Task brief:
Each record that follows is to be reproduced verbatim.
──────── Information shown
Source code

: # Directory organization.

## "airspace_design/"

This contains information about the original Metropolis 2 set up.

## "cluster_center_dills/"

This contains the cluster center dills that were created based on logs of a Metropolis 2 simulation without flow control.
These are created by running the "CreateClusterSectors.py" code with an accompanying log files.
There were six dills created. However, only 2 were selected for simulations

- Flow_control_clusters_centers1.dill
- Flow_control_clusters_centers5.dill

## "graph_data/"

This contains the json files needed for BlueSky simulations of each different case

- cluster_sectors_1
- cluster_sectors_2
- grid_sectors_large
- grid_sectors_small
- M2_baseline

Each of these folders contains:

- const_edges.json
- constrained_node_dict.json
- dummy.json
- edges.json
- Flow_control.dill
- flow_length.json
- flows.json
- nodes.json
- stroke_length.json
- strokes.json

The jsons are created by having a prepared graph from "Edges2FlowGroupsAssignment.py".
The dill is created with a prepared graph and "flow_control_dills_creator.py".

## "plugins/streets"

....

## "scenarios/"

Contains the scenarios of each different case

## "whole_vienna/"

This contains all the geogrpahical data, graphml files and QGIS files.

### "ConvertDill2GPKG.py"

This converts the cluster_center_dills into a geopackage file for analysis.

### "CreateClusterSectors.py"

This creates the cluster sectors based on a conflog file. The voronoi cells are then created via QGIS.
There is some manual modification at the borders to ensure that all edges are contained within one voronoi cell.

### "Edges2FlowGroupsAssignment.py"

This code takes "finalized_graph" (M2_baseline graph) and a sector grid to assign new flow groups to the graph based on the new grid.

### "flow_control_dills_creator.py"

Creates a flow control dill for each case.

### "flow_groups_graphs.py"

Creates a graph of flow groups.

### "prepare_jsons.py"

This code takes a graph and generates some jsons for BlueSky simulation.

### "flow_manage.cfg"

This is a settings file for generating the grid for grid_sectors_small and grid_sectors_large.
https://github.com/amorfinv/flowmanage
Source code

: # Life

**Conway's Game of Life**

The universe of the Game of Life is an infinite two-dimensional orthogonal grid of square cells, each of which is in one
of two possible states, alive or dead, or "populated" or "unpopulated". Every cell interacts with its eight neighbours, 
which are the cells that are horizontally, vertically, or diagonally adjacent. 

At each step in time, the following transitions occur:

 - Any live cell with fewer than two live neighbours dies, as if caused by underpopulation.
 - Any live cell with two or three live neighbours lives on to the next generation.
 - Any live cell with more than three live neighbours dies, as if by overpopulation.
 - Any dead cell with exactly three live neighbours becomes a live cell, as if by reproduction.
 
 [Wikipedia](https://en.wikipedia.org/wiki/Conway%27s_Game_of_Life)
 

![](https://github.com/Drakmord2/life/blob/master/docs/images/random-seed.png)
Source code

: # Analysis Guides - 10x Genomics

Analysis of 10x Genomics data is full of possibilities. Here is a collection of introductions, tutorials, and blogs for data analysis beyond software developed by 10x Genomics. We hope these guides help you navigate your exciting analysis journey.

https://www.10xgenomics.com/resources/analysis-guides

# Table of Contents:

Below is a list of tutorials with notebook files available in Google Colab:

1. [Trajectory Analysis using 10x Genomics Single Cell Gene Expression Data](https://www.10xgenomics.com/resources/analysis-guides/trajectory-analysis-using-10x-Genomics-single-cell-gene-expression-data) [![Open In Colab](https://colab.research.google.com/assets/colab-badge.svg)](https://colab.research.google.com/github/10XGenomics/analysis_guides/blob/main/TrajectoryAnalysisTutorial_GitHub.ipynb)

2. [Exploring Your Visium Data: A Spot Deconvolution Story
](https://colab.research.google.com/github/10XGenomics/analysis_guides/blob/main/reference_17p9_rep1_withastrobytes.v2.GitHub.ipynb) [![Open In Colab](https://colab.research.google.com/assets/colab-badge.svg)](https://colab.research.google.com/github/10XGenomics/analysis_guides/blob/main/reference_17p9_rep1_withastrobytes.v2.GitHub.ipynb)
────────────────
Reply:
Source code

: # Directory organization.

## "airspace_design/"

This contains information about the original Metropolis 2 set up.

## "cluster_center_dills/"

This contains the cluster center dills that were created based on logs of a Metropolis 2 simulation without flow control.
These are created by running the "CreateClusterSectors.py" code with an accompanying log files.
There were six dills created. However, only 2 were selected for simulations

- Flow_control_clusters_centers1.dill
- Flow_control_clusters_centers5.dill

## "graph_data/"

This contains the json files needed for BlueSky simulations of each different case

- cluster_sectors_1
- cluster_sectors_2
- grid_sectors_large
- grid_sectors_small
- M2_baseline

Each of these folders contains:

- const_edges.json
- constrained_node_dict.json
- dummy.json
- edges.json
- Flow_control.dill
- flow_length.json
- flows.json
- nodes.json
- stroke_length.json
- strokes.json

The jsons are created by having a prepared graph from "Edges2FlowGroupsAssignment.py".
The dill is created with a prepared graph and "flow_control_dills_creator.py".

## "plugins/streets"

....

## "scenarios/"

Contains the scenarios of each different case

## "whole_vienna/"

This contains all the geogrpahical data, graphml files and QGIS files.

### "ConvertDill2GPKG.py"

This converts the cluster_center_dills into a geopackage file for analysis.

### "CreateClusterSectors.py"

This creates the cluster sectors based on a conflog file. The voronoi cells are then created via QGIS.
There is some manual modification at the borders to ensure that all edges are contained within one voronoi cell.

### "Edges2FlowGroupsAssignment.py"

This code takes "finalized_graph" (M2_baseline graph) and a sector grid to assign new flow groups to the graph based on the new grid.

### "flow_control_dills_creator.py"

Creates a flow control dill for each case.

### "flow_groups_graphs.py"

Creates a graph of flow groups.

### "prepare_jsons.py"

This code takes a graph and generates some jsons for BlueSky simulation.

### "flow_manage.cfg"

This is a settings file for generating the grid for grid_sectors_small and grid_sectors_large.
https://github.com/amorfinv/flowmanage
Source code

: # Life

**Conway's Game of Life**

The universe of the Game of Life is an infinite two-dimensional orthogonal grid of square cells, each of which is in one
of two possible states, alive or dead, or "populated" or "unpopulated". Every cell interacts with its eight neighbours, 
which are the cells that are horizontally, vertically, or diagonally adjacent. 

At each step in time, the following transitions occur:

 - Any live cell with fewer than two live neighbours dies, as if caused by underpopulation.
 - Any live cell with two or three live neighbours lives on to the next generation.
 - Any live cell with more than three live neighbours dies, as if by overpopulation.
 - Any dead cell with exactly three live neighbours becomes a live cell, as if by reproduction.
 
 [Wikipedia](https://en.wikipedia.org/wiki/Conway%27s_Game_of_Life)
 

![](https://github.com/Drakmord2/life/blob/master/docs/images/random-seed.png)
Source code

: # Analysis Guides - 10x Genomics

Analysis of 10x Genomics data is full of possibilities. Here is a collection of introductions, tutorials, and blogs for data analysis beyond software developed by 10x Genomics. We hope these guides help you navigate your exciting analysis journey.

https://www.10xgenomics.com/resources/analysis-guides

# Table of Contents:

Below is a list of tutorials with notebook files available in Google Colab:

1. [Trajectory Analysis using 10x Genomics Single Cell Gene Expression Data](https://www.10xgenomics.com/resources/analysis-guides/trajectory-analysis-using-10x-Genomics-single-cell-gene-expression-data) [![Open In Colab](https://colab.research.google.com/assets/colab-badge.svg)](https://colab.research.google.com/github/10XGenomics/analysis_guides/blob/main/TrajectoryAnalysisTutorial_GitHub.ipynb)

2. [Exploring Your Visium Data: A Spot Deconvolution Story
](https://colab.research.google.com/github/10XGenomics/analysis_guides/blob/main/reference_17p9_rep1_withastrobytes.v2.GitHub.ipynb) [![Open In Colab](https://colab.research.google.com/assets/colab-badge.svg)](https://colab.research.google.com/github/10XGenomics/analysis_guides/blob/main/reference_17p9_rep1_withastrobytes.v2.GitHub.ipynb)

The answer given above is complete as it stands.